If media in all its forms is compromised then frankly, we’re all screwed!

One of us (Lance) writes from personal experience on this subject: as a former journalist, newspaper editor and public relations consultant with experience in television, radio, print and online reporting, he has observed the workings of the media from the inside over the past 45 years.

You don’t need to be a former journalist however, to realize that manipulating the media is akin to poisoning a nation’s water supply – it affects all of our lives in unimaginable ways.

Journalists are the barometer of a nation’s freedom of speech. If they are threatened, gagged or otherwise silenced then who is going to ask the tough questions and keep the authorities honest?

 

“No President should fear public scrutiny of his program. For from that scrutiny comes understanding; and from that understanding comes support or opposition. And both are necessary. I am not asking your newspapers to support the Administration, but I am asking your help in the tremendous task of informing and alerting the American people. For I have complete confidence in the response and dedication of our citizens whenever they are fully informed. I not only could not stifle controversy among your readers–I welcome it. This Administration intends to be candid about its errors; for as a wise man once said: “An error does not become a mistake until you refuse to correct it.” We intend to accept full responsibility for our errors; and we expect you to point them out when we miss them.” –President John F. Kennedy, speech to the American Newspaper Publishers Association. April 27, 1961, New York City.

 

JFK Addresses the Nation on Civil Rights

President Kennedy welcomed media scrutiny of his Administration.

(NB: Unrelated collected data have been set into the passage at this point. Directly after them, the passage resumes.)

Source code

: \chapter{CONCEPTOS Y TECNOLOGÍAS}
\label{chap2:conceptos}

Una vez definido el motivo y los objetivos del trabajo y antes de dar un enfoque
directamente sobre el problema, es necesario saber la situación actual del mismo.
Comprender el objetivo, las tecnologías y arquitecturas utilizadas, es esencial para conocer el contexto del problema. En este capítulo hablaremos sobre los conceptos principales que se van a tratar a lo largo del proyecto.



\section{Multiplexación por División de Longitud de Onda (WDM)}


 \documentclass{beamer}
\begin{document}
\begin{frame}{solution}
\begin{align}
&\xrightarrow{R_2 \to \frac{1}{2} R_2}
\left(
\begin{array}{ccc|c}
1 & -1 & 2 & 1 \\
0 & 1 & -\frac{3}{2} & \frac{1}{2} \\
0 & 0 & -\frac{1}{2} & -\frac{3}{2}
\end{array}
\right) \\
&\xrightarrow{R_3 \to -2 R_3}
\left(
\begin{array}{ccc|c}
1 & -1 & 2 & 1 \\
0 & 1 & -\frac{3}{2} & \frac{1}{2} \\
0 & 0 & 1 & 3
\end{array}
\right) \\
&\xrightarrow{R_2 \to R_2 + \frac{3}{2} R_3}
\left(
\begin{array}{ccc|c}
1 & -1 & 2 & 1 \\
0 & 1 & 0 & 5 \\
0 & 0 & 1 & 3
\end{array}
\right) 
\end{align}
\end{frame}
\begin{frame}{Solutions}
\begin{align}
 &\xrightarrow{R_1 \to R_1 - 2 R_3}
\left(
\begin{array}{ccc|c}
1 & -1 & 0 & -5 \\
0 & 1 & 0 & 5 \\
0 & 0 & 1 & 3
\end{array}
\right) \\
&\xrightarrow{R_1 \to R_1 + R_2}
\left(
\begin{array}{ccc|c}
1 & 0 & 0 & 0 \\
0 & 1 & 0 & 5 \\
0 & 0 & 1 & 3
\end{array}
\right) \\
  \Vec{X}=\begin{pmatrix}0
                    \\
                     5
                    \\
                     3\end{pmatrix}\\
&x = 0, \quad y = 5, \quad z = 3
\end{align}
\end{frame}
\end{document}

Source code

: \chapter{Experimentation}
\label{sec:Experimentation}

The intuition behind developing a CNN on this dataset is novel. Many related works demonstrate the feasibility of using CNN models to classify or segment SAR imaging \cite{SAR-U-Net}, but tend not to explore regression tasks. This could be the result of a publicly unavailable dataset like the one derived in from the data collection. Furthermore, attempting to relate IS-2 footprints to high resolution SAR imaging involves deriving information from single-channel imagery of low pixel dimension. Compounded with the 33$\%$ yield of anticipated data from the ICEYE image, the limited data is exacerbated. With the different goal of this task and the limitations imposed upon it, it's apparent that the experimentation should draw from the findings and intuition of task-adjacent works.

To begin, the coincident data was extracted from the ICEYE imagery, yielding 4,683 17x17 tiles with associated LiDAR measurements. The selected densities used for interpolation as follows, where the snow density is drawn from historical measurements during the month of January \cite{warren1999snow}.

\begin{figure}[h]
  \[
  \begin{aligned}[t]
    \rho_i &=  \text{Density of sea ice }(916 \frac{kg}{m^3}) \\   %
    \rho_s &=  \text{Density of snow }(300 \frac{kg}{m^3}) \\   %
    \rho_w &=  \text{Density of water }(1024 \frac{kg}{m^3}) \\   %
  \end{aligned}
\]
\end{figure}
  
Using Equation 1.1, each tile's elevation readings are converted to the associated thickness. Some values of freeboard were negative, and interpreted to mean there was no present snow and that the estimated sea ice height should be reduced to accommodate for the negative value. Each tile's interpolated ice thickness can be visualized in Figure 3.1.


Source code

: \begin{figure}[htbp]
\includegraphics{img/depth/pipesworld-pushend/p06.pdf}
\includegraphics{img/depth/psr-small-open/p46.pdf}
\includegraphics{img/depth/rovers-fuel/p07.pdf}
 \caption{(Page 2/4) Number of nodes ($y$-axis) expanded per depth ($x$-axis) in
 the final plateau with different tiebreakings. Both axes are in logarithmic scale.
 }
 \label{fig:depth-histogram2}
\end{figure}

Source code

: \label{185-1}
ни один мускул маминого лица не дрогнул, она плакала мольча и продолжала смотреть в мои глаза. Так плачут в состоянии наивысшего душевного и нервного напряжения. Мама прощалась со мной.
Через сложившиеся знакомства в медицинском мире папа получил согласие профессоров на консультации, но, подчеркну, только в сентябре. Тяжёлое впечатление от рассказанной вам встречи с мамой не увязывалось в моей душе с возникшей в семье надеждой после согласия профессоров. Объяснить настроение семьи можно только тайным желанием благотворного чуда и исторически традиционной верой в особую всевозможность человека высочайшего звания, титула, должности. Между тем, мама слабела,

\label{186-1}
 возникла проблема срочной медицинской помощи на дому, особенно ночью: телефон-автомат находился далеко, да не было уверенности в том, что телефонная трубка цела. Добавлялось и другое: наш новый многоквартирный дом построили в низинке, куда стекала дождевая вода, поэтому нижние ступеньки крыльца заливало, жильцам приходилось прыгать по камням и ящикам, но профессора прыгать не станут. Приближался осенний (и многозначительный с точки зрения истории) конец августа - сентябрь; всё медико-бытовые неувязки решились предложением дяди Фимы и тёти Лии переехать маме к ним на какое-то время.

In our thriller The Orphan Factory, the novel’s lead female character Helen Katsarakis is a student journalist in Chicago. When she learns the shocking truth of the Pedemont Orphanage and starts to write about it, her life is suddenly endangered. Without giving away any spoilers, let’s just say the powers that be swing into action to prevent her story ever reaching the masses.

Helen’s character was partly a plot device designed to ask tough questions about the modern media. In particular, questioning the commonly held belief that here in the West we have a free press.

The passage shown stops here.